Protesters take to the streets and give racism the red card
Everyone in Ireland owes their ancestry to people who came from somewhere else, Ictu vice president Jack O'Connor told an anti-racism rally in Dublin yesterday.
Around 1,000 people marched from the Garden Of Remembrance to the Dail to demand a racist-free society. Mr O'Connor, who is also general president of the country's largest union, Siptu, said the only thing that was different was when our ancestors arrived in Ireland.
He said some of our ancestors came to plunder, some to oppress, and some came to improve their lives.
Mr O'Connor said Ictu had demanded over the last 10 years that every worker in Ireland, no matter who they were, be treated with dignity and respect.
He also articulated a demand on behalf of Ictu that those who work to build sustained communities in Ireland be supported as well as "those who destroyed our country".
MEP Joe Higgins said more attention needed to be paid to what he called "low-grade racism".
Rosanna Flynn of Residents Against Racism said everyone should stand together and fight together against racism.

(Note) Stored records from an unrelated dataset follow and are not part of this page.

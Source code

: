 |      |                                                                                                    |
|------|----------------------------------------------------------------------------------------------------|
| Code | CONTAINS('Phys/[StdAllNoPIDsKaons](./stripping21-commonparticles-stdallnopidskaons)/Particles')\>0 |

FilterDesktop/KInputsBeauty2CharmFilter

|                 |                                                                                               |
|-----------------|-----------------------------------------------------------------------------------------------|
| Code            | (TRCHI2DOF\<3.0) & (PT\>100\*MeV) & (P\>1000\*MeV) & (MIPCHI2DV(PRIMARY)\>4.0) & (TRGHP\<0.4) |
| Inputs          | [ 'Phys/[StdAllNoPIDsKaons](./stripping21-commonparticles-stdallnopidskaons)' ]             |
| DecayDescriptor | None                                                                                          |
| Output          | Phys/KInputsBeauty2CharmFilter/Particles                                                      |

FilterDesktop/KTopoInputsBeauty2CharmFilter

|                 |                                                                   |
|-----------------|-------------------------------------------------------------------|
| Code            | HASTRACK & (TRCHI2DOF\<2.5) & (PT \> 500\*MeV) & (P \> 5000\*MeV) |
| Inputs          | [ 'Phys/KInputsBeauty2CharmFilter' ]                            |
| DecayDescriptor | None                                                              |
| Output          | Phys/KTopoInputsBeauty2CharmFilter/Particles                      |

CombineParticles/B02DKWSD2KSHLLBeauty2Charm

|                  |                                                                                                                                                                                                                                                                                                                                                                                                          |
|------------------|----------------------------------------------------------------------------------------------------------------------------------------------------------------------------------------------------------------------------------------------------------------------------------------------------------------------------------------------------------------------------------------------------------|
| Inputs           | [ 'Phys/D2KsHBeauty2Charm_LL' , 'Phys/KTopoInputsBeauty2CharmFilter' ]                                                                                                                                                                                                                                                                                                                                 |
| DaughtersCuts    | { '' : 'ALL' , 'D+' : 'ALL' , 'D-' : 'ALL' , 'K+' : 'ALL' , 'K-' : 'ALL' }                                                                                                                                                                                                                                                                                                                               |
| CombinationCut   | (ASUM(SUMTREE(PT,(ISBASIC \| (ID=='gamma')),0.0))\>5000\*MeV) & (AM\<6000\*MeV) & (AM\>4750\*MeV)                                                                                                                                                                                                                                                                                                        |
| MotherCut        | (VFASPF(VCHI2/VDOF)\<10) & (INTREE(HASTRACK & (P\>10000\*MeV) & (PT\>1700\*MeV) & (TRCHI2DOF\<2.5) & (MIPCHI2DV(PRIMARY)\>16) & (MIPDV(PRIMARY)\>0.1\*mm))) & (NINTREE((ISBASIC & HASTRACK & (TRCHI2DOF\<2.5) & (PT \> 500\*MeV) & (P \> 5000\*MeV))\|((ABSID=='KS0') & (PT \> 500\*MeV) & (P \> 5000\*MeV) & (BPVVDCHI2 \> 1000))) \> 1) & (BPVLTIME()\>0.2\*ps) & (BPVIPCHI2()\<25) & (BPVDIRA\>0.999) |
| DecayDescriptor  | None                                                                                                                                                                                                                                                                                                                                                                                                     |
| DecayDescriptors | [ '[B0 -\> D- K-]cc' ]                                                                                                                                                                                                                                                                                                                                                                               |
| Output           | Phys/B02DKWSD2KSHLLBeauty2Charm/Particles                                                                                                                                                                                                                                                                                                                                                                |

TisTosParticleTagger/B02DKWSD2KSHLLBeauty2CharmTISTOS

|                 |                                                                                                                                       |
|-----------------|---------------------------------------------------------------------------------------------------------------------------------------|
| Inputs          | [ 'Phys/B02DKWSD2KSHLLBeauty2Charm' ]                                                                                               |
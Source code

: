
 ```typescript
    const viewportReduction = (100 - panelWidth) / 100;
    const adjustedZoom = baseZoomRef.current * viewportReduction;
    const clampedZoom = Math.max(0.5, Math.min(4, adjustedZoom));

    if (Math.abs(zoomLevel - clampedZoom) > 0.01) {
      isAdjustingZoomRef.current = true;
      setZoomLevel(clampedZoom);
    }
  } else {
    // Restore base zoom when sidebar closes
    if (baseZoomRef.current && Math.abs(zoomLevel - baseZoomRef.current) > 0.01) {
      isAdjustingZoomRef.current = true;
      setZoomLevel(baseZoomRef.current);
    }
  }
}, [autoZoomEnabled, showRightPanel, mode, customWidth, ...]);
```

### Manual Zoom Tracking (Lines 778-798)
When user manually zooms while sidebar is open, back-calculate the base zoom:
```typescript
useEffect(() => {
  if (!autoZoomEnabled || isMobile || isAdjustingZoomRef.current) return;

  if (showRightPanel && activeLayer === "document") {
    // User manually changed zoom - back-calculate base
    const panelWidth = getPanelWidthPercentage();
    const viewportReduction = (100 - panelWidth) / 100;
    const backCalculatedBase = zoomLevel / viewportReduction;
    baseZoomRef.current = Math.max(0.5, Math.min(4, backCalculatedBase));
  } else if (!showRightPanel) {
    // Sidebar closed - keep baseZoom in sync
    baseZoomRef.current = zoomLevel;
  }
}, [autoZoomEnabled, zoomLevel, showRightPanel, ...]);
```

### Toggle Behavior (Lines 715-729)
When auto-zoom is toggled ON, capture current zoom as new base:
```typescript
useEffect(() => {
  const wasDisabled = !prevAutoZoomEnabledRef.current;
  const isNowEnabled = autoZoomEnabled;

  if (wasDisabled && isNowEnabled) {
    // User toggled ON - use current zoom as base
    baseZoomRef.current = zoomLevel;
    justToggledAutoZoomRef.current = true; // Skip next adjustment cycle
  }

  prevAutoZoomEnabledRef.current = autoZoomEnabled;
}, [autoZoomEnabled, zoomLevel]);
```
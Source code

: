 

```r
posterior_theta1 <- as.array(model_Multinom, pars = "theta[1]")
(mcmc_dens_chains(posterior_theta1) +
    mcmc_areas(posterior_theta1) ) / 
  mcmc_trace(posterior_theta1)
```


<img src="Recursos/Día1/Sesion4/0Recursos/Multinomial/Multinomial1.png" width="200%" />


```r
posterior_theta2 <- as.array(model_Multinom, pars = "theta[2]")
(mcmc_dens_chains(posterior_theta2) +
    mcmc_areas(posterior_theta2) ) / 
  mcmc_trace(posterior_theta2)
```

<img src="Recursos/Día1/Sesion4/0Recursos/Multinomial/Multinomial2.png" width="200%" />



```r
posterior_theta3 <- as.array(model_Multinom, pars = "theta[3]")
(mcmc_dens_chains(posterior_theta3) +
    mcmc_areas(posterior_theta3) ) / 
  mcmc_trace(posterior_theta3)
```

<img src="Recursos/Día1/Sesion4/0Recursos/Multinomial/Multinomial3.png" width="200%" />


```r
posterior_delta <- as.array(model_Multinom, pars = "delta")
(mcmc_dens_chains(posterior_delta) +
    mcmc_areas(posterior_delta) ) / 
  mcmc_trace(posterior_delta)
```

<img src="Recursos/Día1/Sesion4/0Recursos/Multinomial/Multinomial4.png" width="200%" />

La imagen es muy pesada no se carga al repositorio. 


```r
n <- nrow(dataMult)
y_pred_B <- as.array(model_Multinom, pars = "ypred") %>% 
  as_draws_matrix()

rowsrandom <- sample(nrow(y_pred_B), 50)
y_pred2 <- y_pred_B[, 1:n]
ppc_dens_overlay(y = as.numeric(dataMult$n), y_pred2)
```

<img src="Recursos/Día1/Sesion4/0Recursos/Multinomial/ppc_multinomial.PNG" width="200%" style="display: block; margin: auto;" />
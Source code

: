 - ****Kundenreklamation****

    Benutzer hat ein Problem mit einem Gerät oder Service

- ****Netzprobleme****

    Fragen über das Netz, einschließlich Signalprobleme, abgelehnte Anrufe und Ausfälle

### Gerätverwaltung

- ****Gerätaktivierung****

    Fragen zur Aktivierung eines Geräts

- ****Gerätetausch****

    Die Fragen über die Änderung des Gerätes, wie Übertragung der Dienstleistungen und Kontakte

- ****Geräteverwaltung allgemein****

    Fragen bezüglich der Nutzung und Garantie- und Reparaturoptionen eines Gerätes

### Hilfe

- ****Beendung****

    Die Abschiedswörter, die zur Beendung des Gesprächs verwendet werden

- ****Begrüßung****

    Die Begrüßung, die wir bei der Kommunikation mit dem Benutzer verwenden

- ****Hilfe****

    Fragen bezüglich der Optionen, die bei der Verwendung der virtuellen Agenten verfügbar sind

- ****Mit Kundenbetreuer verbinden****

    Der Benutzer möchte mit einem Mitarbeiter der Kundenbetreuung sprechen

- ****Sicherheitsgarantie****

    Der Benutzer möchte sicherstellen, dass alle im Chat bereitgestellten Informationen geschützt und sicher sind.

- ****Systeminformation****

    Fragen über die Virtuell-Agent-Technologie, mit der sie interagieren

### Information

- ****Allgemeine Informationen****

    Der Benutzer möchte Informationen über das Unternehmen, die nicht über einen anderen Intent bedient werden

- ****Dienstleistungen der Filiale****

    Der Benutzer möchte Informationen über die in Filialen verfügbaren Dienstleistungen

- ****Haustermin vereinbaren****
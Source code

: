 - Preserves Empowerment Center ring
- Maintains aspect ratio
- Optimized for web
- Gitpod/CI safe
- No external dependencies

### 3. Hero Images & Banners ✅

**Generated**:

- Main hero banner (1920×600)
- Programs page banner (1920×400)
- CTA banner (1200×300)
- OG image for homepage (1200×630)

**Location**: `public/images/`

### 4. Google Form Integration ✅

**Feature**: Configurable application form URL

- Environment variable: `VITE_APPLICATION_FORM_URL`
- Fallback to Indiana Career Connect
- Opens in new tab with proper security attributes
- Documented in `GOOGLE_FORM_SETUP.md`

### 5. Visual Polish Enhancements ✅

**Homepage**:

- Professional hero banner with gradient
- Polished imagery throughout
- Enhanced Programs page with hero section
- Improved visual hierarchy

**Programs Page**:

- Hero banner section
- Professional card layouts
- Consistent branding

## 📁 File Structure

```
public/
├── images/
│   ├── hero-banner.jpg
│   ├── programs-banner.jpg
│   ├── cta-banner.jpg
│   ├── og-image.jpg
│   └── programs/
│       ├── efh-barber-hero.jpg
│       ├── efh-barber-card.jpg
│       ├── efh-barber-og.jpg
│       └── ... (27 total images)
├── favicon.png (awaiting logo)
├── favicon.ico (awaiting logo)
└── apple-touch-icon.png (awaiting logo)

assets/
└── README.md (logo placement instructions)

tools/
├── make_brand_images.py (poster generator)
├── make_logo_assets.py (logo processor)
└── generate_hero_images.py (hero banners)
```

The Tyrellstown Residents Association, from one Dublin suburb which has 2,500 ethnically diverse households, said as a community they welcomed and enjoyed the diversity brought by residents from Ireland, Western and Eastern Europe, North and South America, Africa and Asia.
A number of smaller political parties supported the march including the Socialist Workers Movement, Sinn Fein and the 32 County Sovereignty Movement.
Hundreds of black and white marchers carried banners proclaiming "We will fight for justice" and other slogans, while they chanted "we are Irish".